By: Pat Prescott
Published: Jun 16, 2021

Womb Transplant For Daughter and Mother

A mother and daughter from Stockholm, Germany, will attempt the first womb transplant scheduled for the spring of 2012. Sara Ottoson, 25, would be the first women to give birth to a baby using the same womb in which she was conceived and carried to term. Her 56 year old mother, Eva Ottoson, would be the donator.

Eva said, “It’s the only way my daughter can have a child by herself.”

A mother and daughter are planning the first womb transplant. Sara has Mayer Rokitanksy Kuster Hauser syndrome, a rare genetic disorder characterized by an undeveloped or absent vagina, and an absent uterus. The syndrome affects one out of nearly 5,000 births, according to the Magic Foundation. Women who live with the syndrome generally adopt or undergo surrogacy to start a family.

“If it doesn’t work, she’s still going to adopt,” said Eva Ottoson.

The mother and daughter were contacted by researchers from Sweden about the experimental procedure. Initially, Eva thought the procedure was bizarre. But now, she and her daughter both see it as they would any other organ transplant. “We thought, yeah, let’s go for it,” she told BBC News.

This would not be the first attempt of such a procedure. Previous attempts though have not resulted in successful pregnancies. It’ll be a challenge,” said Dr.
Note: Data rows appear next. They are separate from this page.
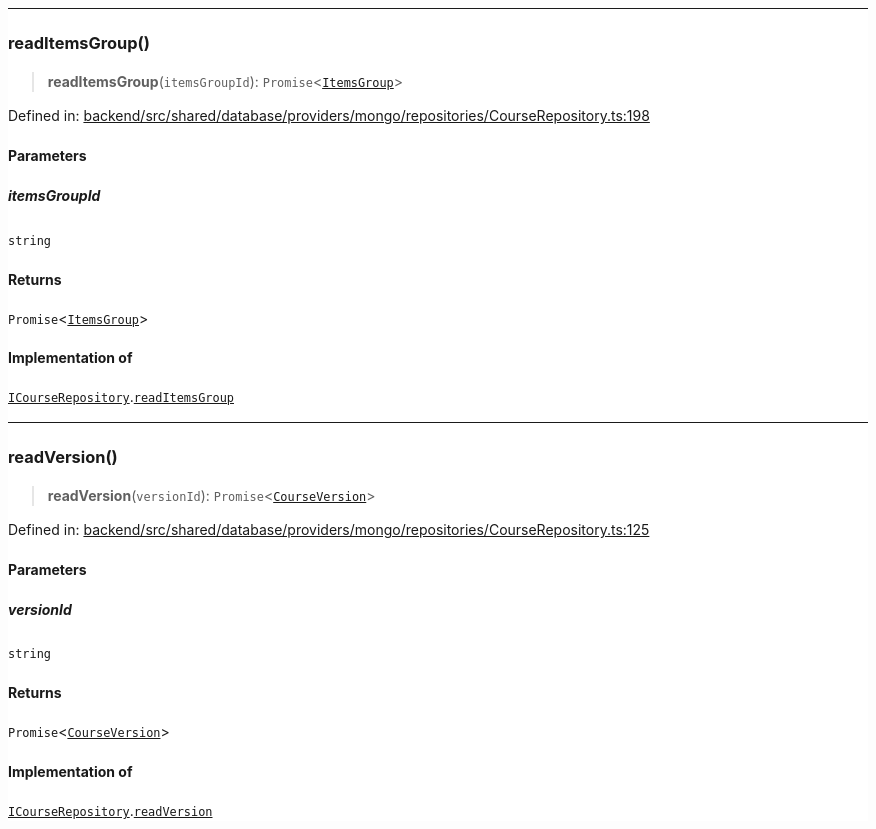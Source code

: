 ***

### readItemsGroup()

> **readItemsGroup**(`itemsGroupId`): `Promise`\<[`ItemsGroup`](../../../../../../../modules/courses/classes/transformers/Item/classes/ItemsGroup.md)\>

Defined in: [backend/src/shared/database/providers/mongo/repositories/CourseRepository.ts:198](https://github.com/continuousactivelearning/cal/blob/5ae0447098795fdcf3a415f0360ebe51565b6949/backend/src/shared/database/providers/mongo/repositories/CourseRepository.ts#L198)

#### Parameters

##### itemsGroupId

`string`

#### Returns

`Promise`\<[`ItemsGroup`](../../../../../../../modules/courses/classes/transformers/Item/classes/ItemsGroup.md)\>

#### Implementation of

[`ICourseRepository`](../../../../../interfaces/ICourseRepository/interfaces/ICourseRepository.md).[`readItemsGroup`](../../../../../interfaces/ICourseRepository/interfaces/ICourseRepository.md#readitemsgroup)

***

### readVersion()

> **readVersion**(`versionId`): `Promise`\<[`CourseVersion`](../../../../../../../modules/courses/classes/transformers/CourseVersion/classes/CourseVersion.md)\>

Defined in: [backend/src/shared/database/providers/mongo/repositories/CourseRepository.ts:125](https://github.com/continuousactivelearning/cal/blob/5ae0447098795fdcf3a415f0360ebe51565b6949/backend/src/shared/database/providers/mongo/repositories/CourseRepository.ts#L125)

#### Parameters

##### versionId

`string`

#### Returns

`Promise`\<[`CourseVersion`](../../../../../../../modules/courses/classes/transformers/CourseVersion/classes/CourseVersion.md)\>

#### Implementation of

[`ICourseRepository`](../../../../../interfaces/ICourseRepository/interfaces/ICourseRepository.md).[`readVersion`](../../../../../interfaces/ICourseRepository/interfaces/ICourseRepository.md#readversion)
Charles Coddington, chairman of reproductive medicine at the Mayo Clinic in Rochester, Minn., who is not involved in the Ottosons’ case. “It seems like even the animal techniques have not been totally worked out.”

“One of the most challenging parts of the procedure is connecting the tiny blood vessels of the ovary to the newly transplanted uterus,” said Coddington.

Coddington also added that, “Ottoson’s age, and the age of her uterus, would not put her daughter at a higher risk for complications from the transplant. But if Sara Ottoson were to carry the pregnancy to term, it’s likely she would undergo a Caesarean section.”

“It’ll be interesting to see if it can sustain a baby,” said Coddington, adding that it’s unknown whether the uterus could successfully stretch and deliver enough blood to a fetus.